The finance minister has admitted that the decision to offload shares of state enterprises was not a timely step and some sections tried to cash in on it by reducing stock prices.
But the decision has already led the General Index of Dhaka Stock Exchange (DGEN) to lose almost 950 points within two days, putting thousands of investors into despair.
In the wake of the current stockmarket debacle, the government yesterday shelved its plan, for now, to offload shares of all state enterprises.
The Securities and Exchange Commission offered no explanation for the delay, but analysts said investors have no appetite for new shares.
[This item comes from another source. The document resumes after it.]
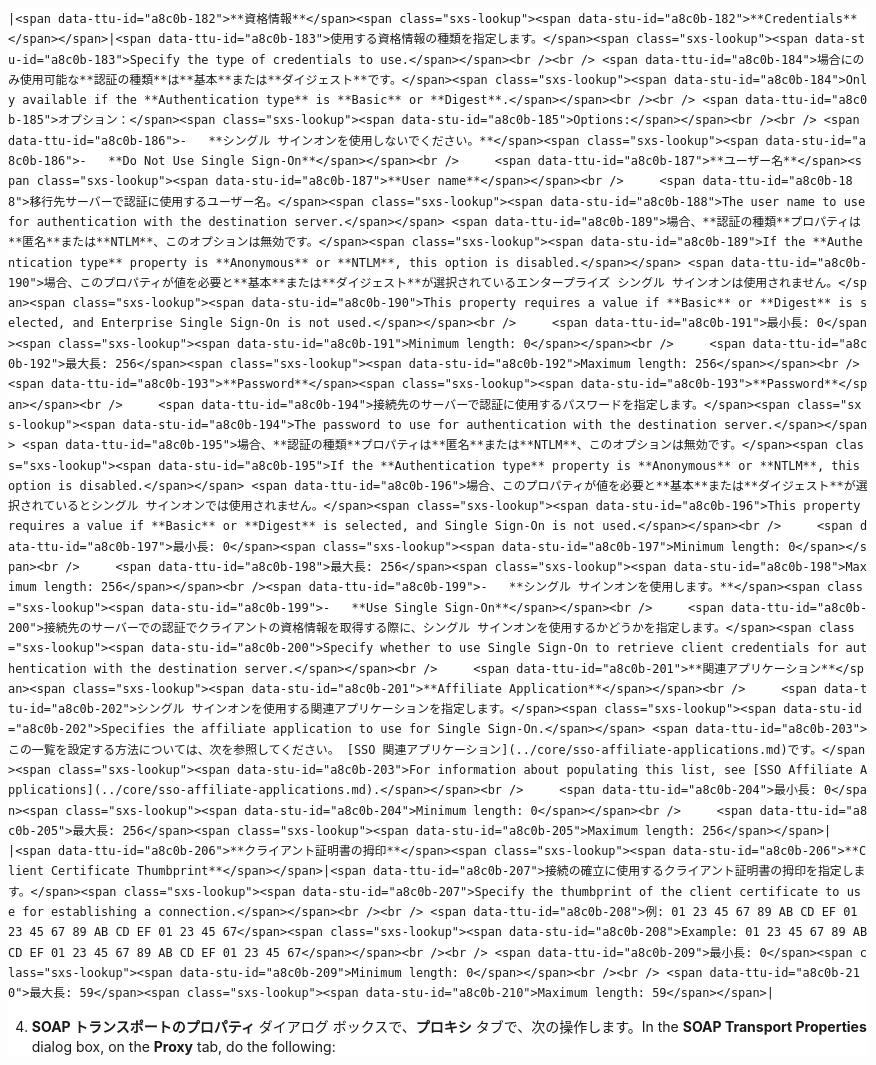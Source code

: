     |<span data-ttu-id="a8c0b-182">**資格情報**</span><span class="sxs-lookup"><span data-stu-id="a8c0b-182">**Credentials**</span></span>|<span data-ttu-id="a8c0b-183">使用する資格情報の種類を指定します。</span><span class="sxs-lookup"><span data-stu-id="a8c0b-183">Specify the type of credentials to use.</span></span><br /><br /> <span data-ttu-id="a8c0b-184">場合にのみ使用可能な**認証の種類**は**基本**または**ダイジェスト**です。</span><span class="sxs-lookup"><span data-stu-id="a8c0b-184">Only available if the **Authentication type** is **Basic** or **Digest**.</span></span><br /><br /> <span data-ttu-id="a8c0b-185">オプション：</span><span class="sxs-lookup"><span data-stu-id="a8c0b-185">Options:</span></span><br /><br /> <span data-ttu-id="a8c0b-186">-   **シングル サインオンを使用しないでください。**</span><span class="sxs-lookup"><span data-stu-id="a8c0b-186">-   **Do Not Use Single Sign-On**</span></span><br />     <span data-ttu-id="a8c0b-187">**ユーザー名**</span><span class="sxs-lookup"><span data-stu-id="a8c0b-187">**User name**</span></span><br />     <span data-ttu-id="a8c0b-188">移行先サーバーで認証に使用するユーザー名。</span><span class="sxs-lookup"><span data-stu-id="a8c0b-188">The user name to use for authentication with the destination server.</span></span> <span data-ttu-id="a8c0b-189">場合、**認証の種類**プロパティは**匿名**または**NTLM**、このオプションは無効です。</span><span class="sxs-lookup"><span data-stu-id="a8c0b-189">If the **Authentication type** property is **Anonymous** or **NTLM**, this option is disabled.</span></span> <span data-ttu-id="a8c0b-190">場合、このプロパティが値を必要と**基本**または**ダイジェスト**が選択されているエンタープライズ シングル サインオンは使用されません。</span><span class="sxs-lookup"><span data-stu-id="a8c0b-190">This property requires a value if **Basic** or **Digest** is selected, and Enterprise Single Sign-On is not used.</span></span><br />     <span data-ttu-id="a8c0b-191">最小長: 0</span><span class="sxs-lookup"><span data-stu-id="a8c0b-191">Minimum length: 0</span></span><br />     <span data-ttu-id="a8c0b-192">最大長: 256</span><span class="sxs-lookup"><span data-stu-id="a8c0b-192">Maximum length: 256</span></span><br />     <span data-ttu-id="a8c0b-193">**Password**</span><span class="sxs-lookup"><span data-stu-id="a8c0b-193">**Password**</span></span><br />     <span data-ttu-id="a8c0b-194">接続先のサーバーで認証に使用するパスワードを指定します。</span><span class="sxs-lookup"><span data-stu-id="a8c0b-194">The password to use for authentication with the destination server.</span></span> <span data-ttu-id="a8c0b-195">場合、**認証の種類**プロパティは**匿名**または**NTLM**、このオプションは無効です。</span><span class="sxs-lookup"><span data-stu-id="a8c0b-195">If the **Authentication type** property is **Anonymous** or **NTLM**, this option is disabled.</span></span> <span data-ttu-id="a8c0b-196">場合、このプロパティが値を必要と**基本**または**ダイジェスト**が選択されているとシングル サインオンでは使用されません。</span><span class="sxs-lookup"><span data-stu-id="a8c0b-196">This property requires a value if **Basic** or **Digest** is selected, and Single Sign-On is not used.</span></span><br />     <span data-ttu-id="a8c0b-197">最小長: 0</span><span class="sxs-lookup"><span data-stu-id="a8c0b-197">Minimum length: 0</span></span><br />     <span data-ttu-id="a8c0b-198">最大長: 256</span><span class="sxs-lookup"><span data-stu-id="a8c0b-198">Maximum length: 256</span></span><br /><span data-ttu-id="a8c0b-199">-   **シングル サインオンを使用します。**</span><span class="sxs-lookup"><span data-stu-id="a8c0b-199">-   **Use Single Sign-On**</span></span><br />     <span data-ttu-id="a8c0b-200">接続先のサーバーでの認証でクライアントの資格情報を取得する際に、シングル サインオンを使用するかどうかを指定します。</span><span class="sxs-lookup"><span data-stu-id="a8c0b-200">Specify whether to use Single Sign-On to retrieve client credentials for authentication with the destination server.</span></span><br />     <span data-ttu-id="a8c0b-201">**関連アプリケーション**</span><span class="sxs-lookup"><span data-stu-id="a8c0b-201">**Affiliate Application**</span></span><br />     <span data-ttu-id="a8c0b-202">シングル サインオンを使用する関連アプリケーションを指定します。</span><span class="sxs-lookup"><span data-stu-id="a8c0b-202">Specifies the affiliate application to use for Single Sign-On.</span></span> <span data-ttu-id="a8c0b-203">この一覧を設定する方法については、次を参照してください。 [SSO 関連アプリケーション](../core/sso-affiliate-applications.md)です。</span><span class="sxs-lookup"><span data-stu-id="a8c0b-203">For information about populating this list, see [SSO Affiliate Applications](../core/sso-affiliate-applications.md).</span></span><br />     <span data-ttu-id="a8c0b-204">最小長: 0</span><span class="sxs-lookup"><span data-stu-id="a8c0b-204">Minimum length: 0</span></span><br />     <span data-ttu-id="a8c0b-205">最大長: 256</span><span class="sxs-lookup"><span data-stu-id="a8c0b-205">Maximum length: 256</span></span>|  
    |<span data-ttu-id="a8c0b-206">**クライアント証明書の拇印**</span><span class="sxs-lookup"><span data-stu-id="a8c0b-206">**Client Certificate Thumbprint**</span></span>|<span data-ttu-id="a8c0b-207">接続の確立に使用するクライアント証明書の拇印を指定します。</span><span class="sxs-lookup"><span data-stu-id="a8c0b-207">Specify the thumbprint of the client certificate to use for establishing a connection.</span></span><br /><br /> <span data-ttu-id="a8c0b-208">例: 01 23 45 67 89 AB CD EF 01 23 45 67 89 AB CD EF 01 23 45 67</span><span class="sxs-lookup"><span data-stu-id="a8c0b-208">Example: 01 23 45 67 89 AB CD EF 01 23 45 67 89 AB CD EF 01 23 45 67</span></span><br /><br /> <span data-ttu-id="a8c0b-209">最小長: 0</span><span class="sxs-lookup"><span data-stu-id="a8c0b-209">Minimum length: 0</span></span><br /><br /> <span data-ttu-id="a8c0b-210">最大長: 59</span><span class="sxs-lookup"><span data-stu-id="a8c0b-210">Maximum length: 59</span></span>|  
  
4.  <span data-ttu-id="a8c0b-211">**SOAP トランスポートのプロパティ** ダイアログ ボックスで、**プロキシ** タブで、次の操作します。</span><span class="sxs-lookup"><span data-stu-id="a8c0b-211">In the **SOAP Transport Properties** dialog box, on the **Proxy** tab, do the following:</span></span>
They said newcomers would drive down the prices of the existing shares.
Analysts and bankers blamed a lack of coordination in the government for the free fall and said everybody understands that the problem is not with supply, but with confidence.
“Offloading state shares in a declining market was a wrong decision,” said Mafizuddin Sarker, managing director of LankaBangla Finance.
Finance Minister AMA Muhith on Thursday announced a roadmap for offloading shares of 21 SoEs starting this month, and ruled out any negative impact of the decision.
“I am clueless why the government chose such a bad time to offload shares. Even a naïve understands that it will affect the market badly,” said a top banker requesting anonymity.
“The minister did it without fixing prices for SoE shares, so investors went into desperate sales fearing a downfall in prices,” said the banker.
The finance ministry throughout 2010 had tried to offload shares of 26 SoEs against the backdrop of a severe supply crunch in the stockmarket. The minister also mentioned the initiative in his budget speech in June last year.
The ministry set several deadlines for share release. The first deadline was set for June 2010 and the second was October 2010.
As a consequence, over 30 lakh investors were running after fewer than 250 stocks that made the market severely overpriced. A section of large investors — individuals and institutions — took the chance and made hefty profits.
However, now that the finance ministry has been able to convince the SoEs to offload shares, the market has lost its capacity to consume new supplies.
Yawer Sayeed, a financial analyst, said different quarters had been urging to increase the supply to reduce the prices of stocks at an overheated market.
“The government will be deprived of getting due prices of its shares. Ultimately, it will be a national loss,” said Sayeed. “It should have been done at least six months before.”
He also observed a serious lack of coordination among the government high-ups, including the ministers, chairmen of parliamentary standing committees, lawmakers and the regulators.
“This lack of coordination is dampening investor confidence,” he added.